Pete thinks I should share more about our challenges. He says it’s more authentic and that putting our dirty laundry out there will increase readership.


I mentioned the berrinches (tantrums) in an earlier post. They seem to be more frequent and more intense in the last two weeks. They happen—often with no known provocation—on the street, at the grocery store, in restaurants, and in The Room, where Pete and I worry about eviction. It is embarrassing, time-consuming, exhausting, and worrying. We hope that Lou is going through a normal developmental stage, possibly exacerbated by our move.

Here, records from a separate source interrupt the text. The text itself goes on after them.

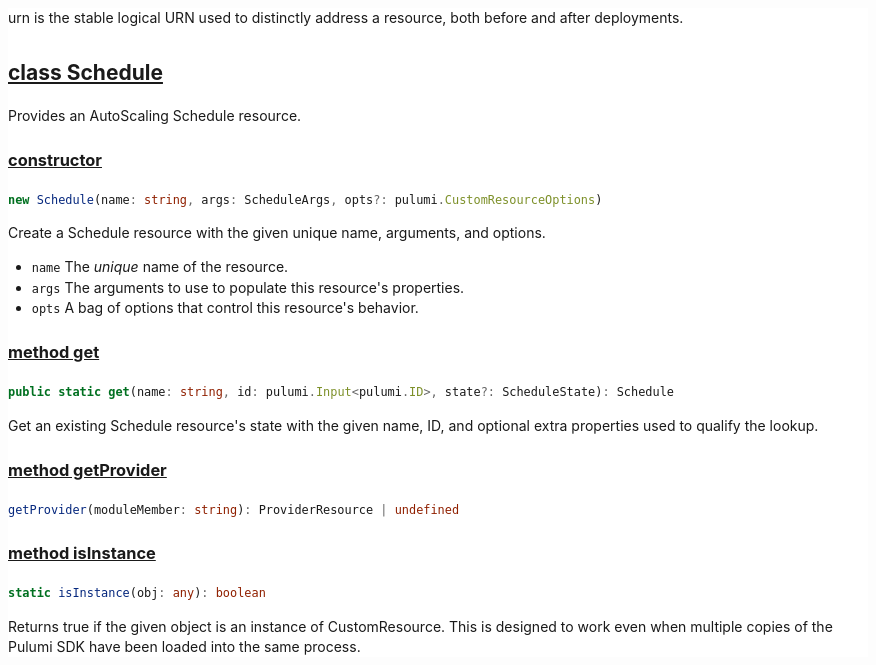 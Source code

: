 
urn is the stable logical URN used to distinctly address a resource, both before and after
deployments.

<h2 class="pdoc-module-header" id="Schedule">
<a class="pdoc-member-name" href="https://github.com/pulumi/pulumi-aws/blob/master/sdk/nodejs/autoscaling/schedule.ts#L10">class Schedule</a>
</h2>

Provides an AutoScaling Schedule resource.

<h3 class="pdoc-member-header">
<a class="pdoc-child-name" href="https://github.com/pulumi/pulumi-aws/blob/master/sdk/nodejs/autoscaling/schedule.ts#L62">constructor</a>
</h3>

```typescript
new Schedule(name: string, args: ScheduleArgs, opts?: pulumi.CustomResourceOptions)
```


Create a Schedule resource with the given unique name, arguments, and options.

* `name` The _unique_ name of the resource.
* `args` The arguments to use to populate this resource&#39;s properties.
* `opts` A bag of options that control this resource&#39;s behavior.

<h3 class="pdoc-member-header">
<a class="pdoc-child-name" href="https://github.com/pulumi/pulumi-aws/blob/master/sdk/nodejs/autoscaling/schedule.ts#L19">method get</a>
</h3>

```typescript
public static get(name: string, id: pulumi.Input<pulumi.ID>, state?: ScheduleState): Schedule
```


Get an existing Schedule resource's state with the given name, ID, and optional extra
properties used to qualify the lookup.

<h3 class="pdoc-member-header">
<a class="pdoc-child-name" href="https://github.com/pulumi/pulumi-aws/blob/master/sdk/nodejs/node_modules/@pulumi/pulumi/resource.d.ts#L13">method getProvider</a>
</h3>

```typescript
getProvider(moduleMember: string): ProviderResource | undefined
```

<h3 class="pdoc-member-header">
<a class="pdoc-child-name" href="https://github.com/pulumi/pulumi-aws/blob/master/sdk/nodejs/node_modules/@pulumi/pulumi/resource.d.ts#L85">method isInstance</a>
</h3>

```typescript
static isInstance(obj: any): boolean
```


Returns true if the given object is an instance of CustomResource.  This is designed to work even when
multiple copies of the Pulumi SDK have been loaded into the same process.
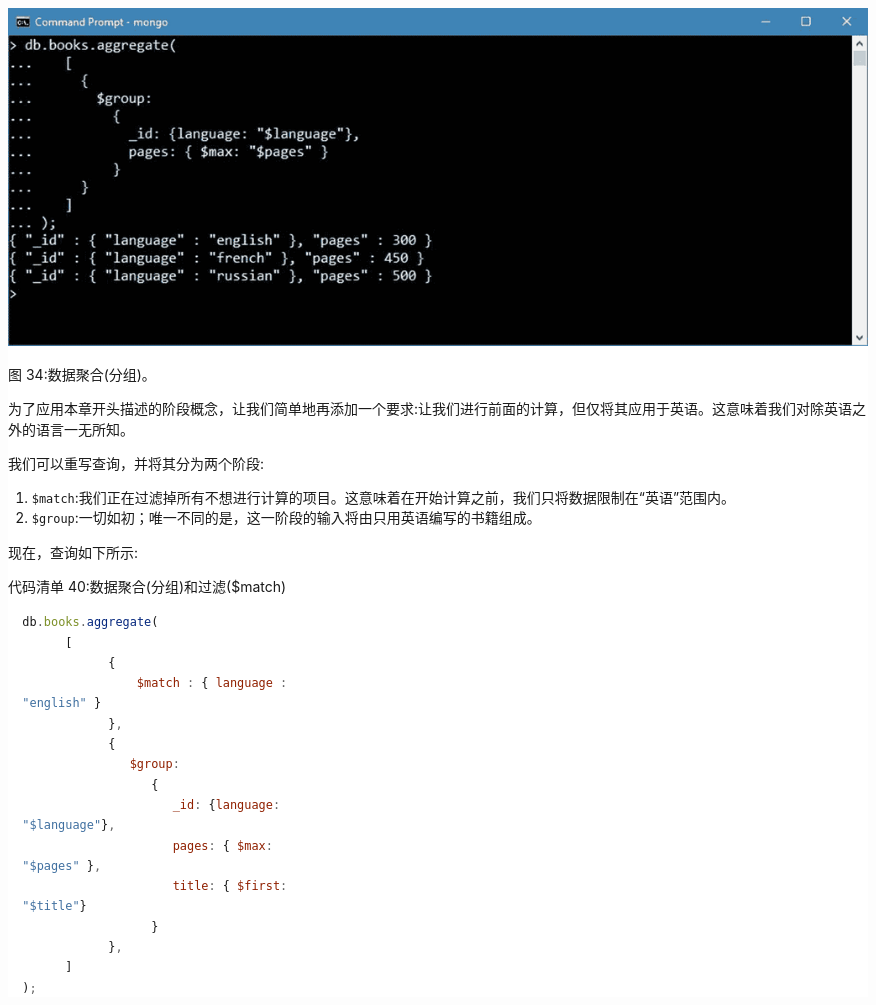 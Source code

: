 ![](img/image038.jpg)

图 34:数据聚合(分组)。

为了应用本章开头描述的阶段概念，让我们简单地再添加一个要求:让我们进行前面的计算，但仅将其应用于英语。这意味着我们对除英语之外的语言一无所知。

我们可以重写查询，并将其分为两个阶段:

1.  `$match`:我们正在过滤掉所有不想进行计算的项目。这意味着在开始计算之前，我们只将数据限制在“英语”范围内。
2.  `$group`:一切如初；唯一不同的是，这一阶段的输入将由只用英语编写的书籍组成。

现在，查询如下所示:

代码清单 40:数据聚合(分组)和过滤($match)

```js
  db.books.aggregate(
        [
              {
                  $match : { language :
  "english" }
              },
              {
                 $group:
                    {
                       _id: {language:
  "$language"},
                       pages: { $max:
  "$pages" },
                       title: { $first:
  "$title"}
                    }
              },
        ]
  );

```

Food is frustrating. Our attempts at making spaghetti sauce, vegetable soup, and black bean soup served with a gluey mass of white rice were lackluster at best. Pete was eager to try a Mexican restaurant that advertised “Owned by Mexicans,” but Luciana told us the food is not like real Mexican food. And how could it be? Less than one month in I am bitter about American cheese slices sold as “Cheddar queso” and I have already sacrificed our hand-carried example of Minnesota culture to make wild rice soup, for myself.

Living in one room is difficult. I feel like I’m developing a tolerance for it and Pete feels like he’s developing an ulcer. In two weeks we plan to go to Chile and renew our Argentina entry permits, and then we’ll move into what we call Bungalow Belgrano, a guest house with two rooms and a tiny patio and yard.


Tonight I am at La Esquina (The Corner), a bar and restaurant with sweet Wi-Fi and a friendly atmosphere. I’m sitting at the bar with a chop, or draft beer, and a dish of Spanish peanuts. Peanuts without skins are described as “pelado,” which can mean peeled, shaved or bald.